*** Material shown ***
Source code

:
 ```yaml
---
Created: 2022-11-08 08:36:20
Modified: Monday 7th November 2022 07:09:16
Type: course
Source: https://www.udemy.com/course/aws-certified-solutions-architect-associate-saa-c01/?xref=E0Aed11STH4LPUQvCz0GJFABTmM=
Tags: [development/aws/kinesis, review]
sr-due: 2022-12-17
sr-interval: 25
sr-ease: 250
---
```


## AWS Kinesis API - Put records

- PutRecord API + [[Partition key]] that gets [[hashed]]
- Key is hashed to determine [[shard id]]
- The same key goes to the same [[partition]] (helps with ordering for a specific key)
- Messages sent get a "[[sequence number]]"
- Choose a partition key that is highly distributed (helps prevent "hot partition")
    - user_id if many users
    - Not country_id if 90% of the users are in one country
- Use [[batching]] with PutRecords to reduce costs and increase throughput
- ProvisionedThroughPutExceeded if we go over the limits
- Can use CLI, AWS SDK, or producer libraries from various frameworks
*** End of Material shown ***
§ Work order
All of the records should be repeated precisely as written.

§ Result of this task
Source code

:
 ```yaml
---
Created: 2022-11-08 08:36:20
Modified: Monday 7th November 2022 07:09:16
Type: course
Source: https://www.udemy.com/course/aws-certified-solutions-architect-associate-saa-c01/?xref=E0Aed11STH4LPUQvCz0GJFABTmM=
Tags: [development/aws/kinesis, review]
sr-due: 2022-12-17
sr-interval: 25
sr-ease: 250
---
```


## AWS Kinesis API - Put records

- PutRecord API + [[Partition key]] that gets [[hashed]]
- Key is hashed to determine [[shard id]]
- The same key goes to the same [[partition]] (helps with ordering for a specific key)
- Messages sent get a "[[sequence number]]"
- Choose a partition key that is highly distributed (helps prevent "hot partition")
    - user_id if many users
    - Not country_id if 90% of the users are in one country
- Use [[batching]] with PutRecords to reduce costs and increase throughput
- ProvisionedThroughPutExceeded if we go over the limits
- Can use CLI, AWS SDK, or producer libraries from various frameworks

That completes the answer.